**Work task**
Whenever a line in the data contains "hspace", show that line.

[Dataset entries]
>>
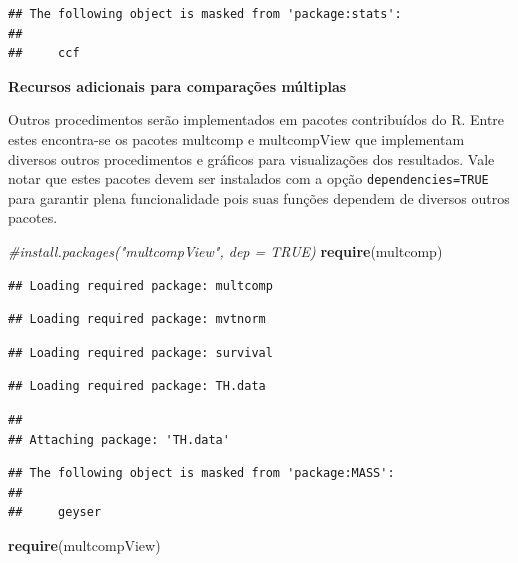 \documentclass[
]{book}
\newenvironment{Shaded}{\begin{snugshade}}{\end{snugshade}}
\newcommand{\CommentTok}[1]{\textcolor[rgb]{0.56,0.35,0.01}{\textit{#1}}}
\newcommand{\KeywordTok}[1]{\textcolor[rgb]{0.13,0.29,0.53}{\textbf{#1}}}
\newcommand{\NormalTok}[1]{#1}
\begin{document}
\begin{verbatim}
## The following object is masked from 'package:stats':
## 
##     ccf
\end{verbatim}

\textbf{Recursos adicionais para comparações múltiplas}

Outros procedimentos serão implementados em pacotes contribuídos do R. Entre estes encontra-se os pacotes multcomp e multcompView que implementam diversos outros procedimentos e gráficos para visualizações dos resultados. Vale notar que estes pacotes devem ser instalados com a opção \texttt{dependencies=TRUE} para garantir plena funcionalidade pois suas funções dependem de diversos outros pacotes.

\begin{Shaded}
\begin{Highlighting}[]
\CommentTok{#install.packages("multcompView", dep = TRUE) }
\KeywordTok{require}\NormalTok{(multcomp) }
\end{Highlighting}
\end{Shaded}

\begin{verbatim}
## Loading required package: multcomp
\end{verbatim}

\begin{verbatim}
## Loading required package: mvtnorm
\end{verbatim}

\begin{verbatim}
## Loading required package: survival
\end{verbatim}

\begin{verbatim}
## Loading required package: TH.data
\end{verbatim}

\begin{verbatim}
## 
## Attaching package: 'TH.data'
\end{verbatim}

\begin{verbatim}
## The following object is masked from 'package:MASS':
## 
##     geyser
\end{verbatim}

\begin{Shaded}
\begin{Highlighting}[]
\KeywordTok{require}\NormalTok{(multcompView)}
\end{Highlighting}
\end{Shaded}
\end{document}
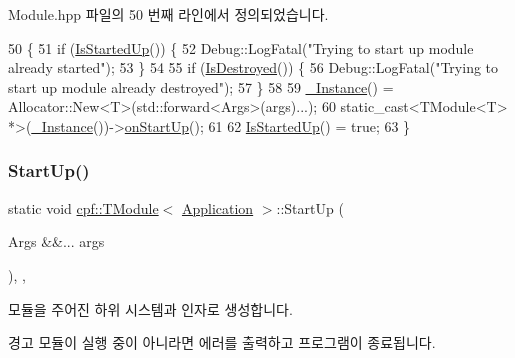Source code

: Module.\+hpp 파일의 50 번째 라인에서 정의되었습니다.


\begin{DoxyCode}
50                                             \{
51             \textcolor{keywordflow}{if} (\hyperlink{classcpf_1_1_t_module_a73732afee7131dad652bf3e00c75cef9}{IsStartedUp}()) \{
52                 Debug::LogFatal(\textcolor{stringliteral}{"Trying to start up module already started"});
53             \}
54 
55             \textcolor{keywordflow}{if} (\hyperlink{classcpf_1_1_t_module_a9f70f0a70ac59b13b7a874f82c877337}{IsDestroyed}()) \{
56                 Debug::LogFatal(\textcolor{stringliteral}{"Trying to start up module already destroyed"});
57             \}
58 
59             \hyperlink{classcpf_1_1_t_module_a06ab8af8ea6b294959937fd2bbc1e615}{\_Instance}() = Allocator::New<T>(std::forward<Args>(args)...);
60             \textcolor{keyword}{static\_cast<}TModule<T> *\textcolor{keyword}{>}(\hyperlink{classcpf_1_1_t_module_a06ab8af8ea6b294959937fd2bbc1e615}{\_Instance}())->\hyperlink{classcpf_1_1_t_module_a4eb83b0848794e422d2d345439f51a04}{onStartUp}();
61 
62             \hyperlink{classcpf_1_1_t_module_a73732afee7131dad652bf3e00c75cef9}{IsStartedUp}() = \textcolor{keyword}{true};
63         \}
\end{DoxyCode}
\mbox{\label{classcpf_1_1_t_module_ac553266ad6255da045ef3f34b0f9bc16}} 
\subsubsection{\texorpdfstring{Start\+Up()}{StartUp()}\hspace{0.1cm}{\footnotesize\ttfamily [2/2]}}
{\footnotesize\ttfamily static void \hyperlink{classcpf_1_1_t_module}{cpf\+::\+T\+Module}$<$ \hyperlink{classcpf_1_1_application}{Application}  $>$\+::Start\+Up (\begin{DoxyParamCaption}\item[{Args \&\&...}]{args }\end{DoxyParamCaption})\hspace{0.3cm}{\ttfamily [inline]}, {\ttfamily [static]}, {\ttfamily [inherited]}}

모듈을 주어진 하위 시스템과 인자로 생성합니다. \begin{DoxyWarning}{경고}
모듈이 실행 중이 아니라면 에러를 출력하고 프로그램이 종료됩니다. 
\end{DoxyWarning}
<<
>>
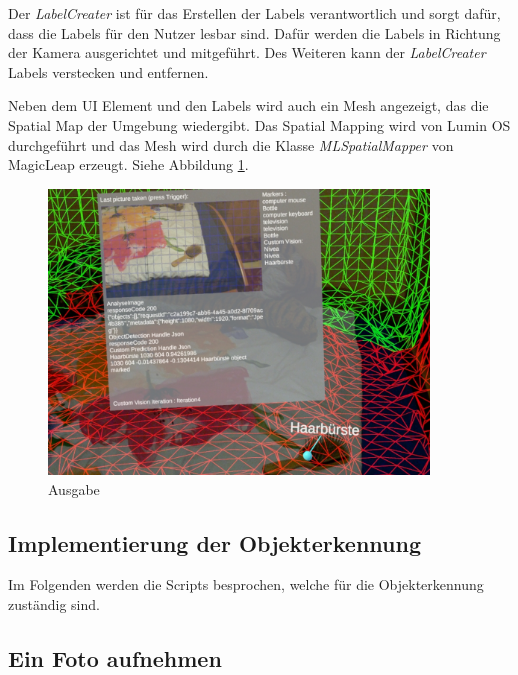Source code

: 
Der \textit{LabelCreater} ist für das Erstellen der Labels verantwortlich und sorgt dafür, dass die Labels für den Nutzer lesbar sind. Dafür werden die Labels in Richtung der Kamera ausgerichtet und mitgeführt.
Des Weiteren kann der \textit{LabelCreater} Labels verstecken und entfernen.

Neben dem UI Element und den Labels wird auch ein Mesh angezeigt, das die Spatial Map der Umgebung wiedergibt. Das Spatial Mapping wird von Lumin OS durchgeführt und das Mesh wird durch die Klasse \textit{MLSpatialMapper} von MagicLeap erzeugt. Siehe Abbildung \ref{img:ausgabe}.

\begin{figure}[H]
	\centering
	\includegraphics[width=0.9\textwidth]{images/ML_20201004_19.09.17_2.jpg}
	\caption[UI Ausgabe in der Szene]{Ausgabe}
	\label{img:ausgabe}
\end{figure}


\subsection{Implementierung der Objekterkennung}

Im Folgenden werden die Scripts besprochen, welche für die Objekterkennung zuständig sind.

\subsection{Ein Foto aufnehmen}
<<
>>
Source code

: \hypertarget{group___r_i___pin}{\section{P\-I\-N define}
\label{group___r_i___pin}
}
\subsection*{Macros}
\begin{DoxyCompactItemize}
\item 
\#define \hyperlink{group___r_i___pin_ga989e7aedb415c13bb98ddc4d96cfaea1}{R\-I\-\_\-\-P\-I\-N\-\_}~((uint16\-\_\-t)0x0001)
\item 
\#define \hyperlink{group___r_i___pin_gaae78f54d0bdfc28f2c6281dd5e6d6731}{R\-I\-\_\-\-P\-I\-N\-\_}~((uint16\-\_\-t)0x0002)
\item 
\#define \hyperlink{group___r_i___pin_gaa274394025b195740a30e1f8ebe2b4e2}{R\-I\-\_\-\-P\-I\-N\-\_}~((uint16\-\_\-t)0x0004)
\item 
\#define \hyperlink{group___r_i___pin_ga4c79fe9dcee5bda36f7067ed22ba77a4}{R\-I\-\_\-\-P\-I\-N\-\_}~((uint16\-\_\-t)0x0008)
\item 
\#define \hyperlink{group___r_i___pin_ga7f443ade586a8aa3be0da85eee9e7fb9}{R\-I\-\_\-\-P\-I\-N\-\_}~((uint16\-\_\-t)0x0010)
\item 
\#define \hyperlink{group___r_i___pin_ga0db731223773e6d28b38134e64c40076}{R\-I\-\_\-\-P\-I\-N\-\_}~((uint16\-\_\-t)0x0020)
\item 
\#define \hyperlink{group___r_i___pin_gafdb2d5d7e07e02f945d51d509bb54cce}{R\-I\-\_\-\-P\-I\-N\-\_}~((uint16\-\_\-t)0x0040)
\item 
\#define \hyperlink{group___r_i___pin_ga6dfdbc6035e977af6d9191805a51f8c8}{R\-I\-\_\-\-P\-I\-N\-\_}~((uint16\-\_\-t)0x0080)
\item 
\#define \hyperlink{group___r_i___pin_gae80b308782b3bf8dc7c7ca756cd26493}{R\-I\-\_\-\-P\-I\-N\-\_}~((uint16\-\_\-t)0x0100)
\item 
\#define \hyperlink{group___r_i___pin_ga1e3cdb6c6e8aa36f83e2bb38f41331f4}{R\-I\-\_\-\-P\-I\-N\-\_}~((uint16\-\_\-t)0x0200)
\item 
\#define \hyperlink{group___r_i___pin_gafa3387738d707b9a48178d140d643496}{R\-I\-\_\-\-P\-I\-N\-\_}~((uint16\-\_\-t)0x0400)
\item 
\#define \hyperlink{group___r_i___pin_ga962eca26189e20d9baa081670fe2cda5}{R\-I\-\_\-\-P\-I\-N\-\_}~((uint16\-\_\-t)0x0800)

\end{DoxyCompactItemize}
<<
**Your response**
\subsubsection{\texorpdfstring{Start\+Up()}{StartUp()}\hspace{0.1cm}{\footnotesize\ttfamily [2/2]}}
{\footnotesize\ttfamily static void \hyperlink{classcpf_1_1_t_module}{cpf\+::\+T\+Module}$<$ \hyperlink{classcpf_1_1_application}{Application}  $>$\+::Start\+Up (\begin{DoxyParamCaption}\item[{Args \&\&...}]{args }\end{DoxyParamCaption})\hspace{0.3cm}{\ttfamily [inline]}, {\ttfamily [static]}, {\ttfamily [inherited]}}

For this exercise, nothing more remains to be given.